Republican Hypocrisy re Clinton's Morals

To me, it becomes irrelevant because you have focused the point of analysis too narrowly to be meaningful. We have a very large number of Republicans, most frequently, but not exclusively, taken from the Religious Right clamoring for Clinton’s head over sexual issues for five or more years. From among that group, we have a smaller group that funds a spurious lawsuit based on sexual activities. We have a prosecutor who comes up empty while investigating any number of financial dealings, who just happens to wander over to the people managing the private lawsuit to see whether they can exchange some useful information, and who then refocuses his attention on whether Clinton lied on depositions to that lawsuit. He is aided in his examinations by a woman, originally hired by Republicans, who has a personal grudge against the Clinton administration. By the time it comes to Congress, there has been so much background activity led and financed by either Republican factions or Republican allies that the actual members of Congress don’t really have to say or do anything specifically hypocritical.
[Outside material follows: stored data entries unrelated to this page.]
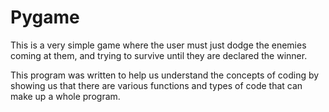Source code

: # Pygame

This is a very simple game where the user must just dodge the enemies coming at them, and trying to survive until they
are declared the winner.

This program was written to help us understand the concepts of coding by showing us that there are various functions
and types of code that can make up a whole program.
I suspect that when most people argue that “the Republicans” were being hypocritical, they are noting that the people who funded the Jones case made no similar attempts to rectify the family situations disrupted by Gingerich, Hyde, Burton, and Livingston (among others).

It may very well be true that specific Republican Congressmen avoided hypocritical claims, but I doubt that those are the charges of hypocrisy that are being leveled by the people you have been observing.
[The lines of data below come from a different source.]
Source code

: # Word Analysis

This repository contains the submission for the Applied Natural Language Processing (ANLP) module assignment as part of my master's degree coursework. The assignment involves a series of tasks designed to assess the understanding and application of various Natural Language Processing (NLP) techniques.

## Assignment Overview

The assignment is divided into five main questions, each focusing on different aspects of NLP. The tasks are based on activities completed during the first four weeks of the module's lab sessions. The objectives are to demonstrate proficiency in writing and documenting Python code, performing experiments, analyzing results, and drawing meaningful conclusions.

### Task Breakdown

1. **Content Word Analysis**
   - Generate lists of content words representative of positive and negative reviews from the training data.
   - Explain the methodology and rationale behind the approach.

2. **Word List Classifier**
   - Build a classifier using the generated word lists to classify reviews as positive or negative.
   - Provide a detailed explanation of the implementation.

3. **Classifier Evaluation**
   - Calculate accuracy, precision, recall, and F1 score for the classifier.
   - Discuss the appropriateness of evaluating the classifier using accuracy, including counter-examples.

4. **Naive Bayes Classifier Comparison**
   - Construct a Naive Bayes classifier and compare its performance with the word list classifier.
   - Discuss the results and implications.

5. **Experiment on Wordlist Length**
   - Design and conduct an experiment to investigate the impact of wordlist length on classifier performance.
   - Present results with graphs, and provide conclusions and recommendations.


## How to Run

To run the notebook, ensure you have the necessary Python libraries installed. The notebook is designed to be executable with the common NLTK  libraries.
Well we didn’t say you were a hypocrite, Dewey. :slight_smile:

tomndeb:

Sure. And thank you for doing so. I apologize for not being clear, but I was addressing the proposition that people were out to specifically get Clinton, and that the adultery was the excuse, and that the for most, the perjury was not the main issue.

I would disagree. I think it was the lying after the fact, the perjury and the coverup that was the biggest issue, as it was with Nixon.

The coverup was worse than the crime, and more offensive as we can see from other adulterers who seem not to have too much difficulty when they admit what they’ve done, and move on.

[QUOTE]
*Originally posted by Scylla *

That’s not what I said, nor is it my philosophy.

Scroll up, then:

Well if you are trying to paint the entire Republican Party I would want to know just how large and how prominent in the Party these people are. As an example, of the three you listed earlier, I never even heard of two of them. If can bring me a bunch of leading Republican politicians, I’m with you.

I suspect the brush is being used far more broadly than you say. But I can’t prove it offhand. So let’s just agree that people who would paint Republicans as a group as hypocrites for going after Clinton while ignoring Hyde et al are wrong. And that people who would use the hypocracy issue as an excuse to bring up the marital situation of Norman Coleman, for example, are also wrong on this score.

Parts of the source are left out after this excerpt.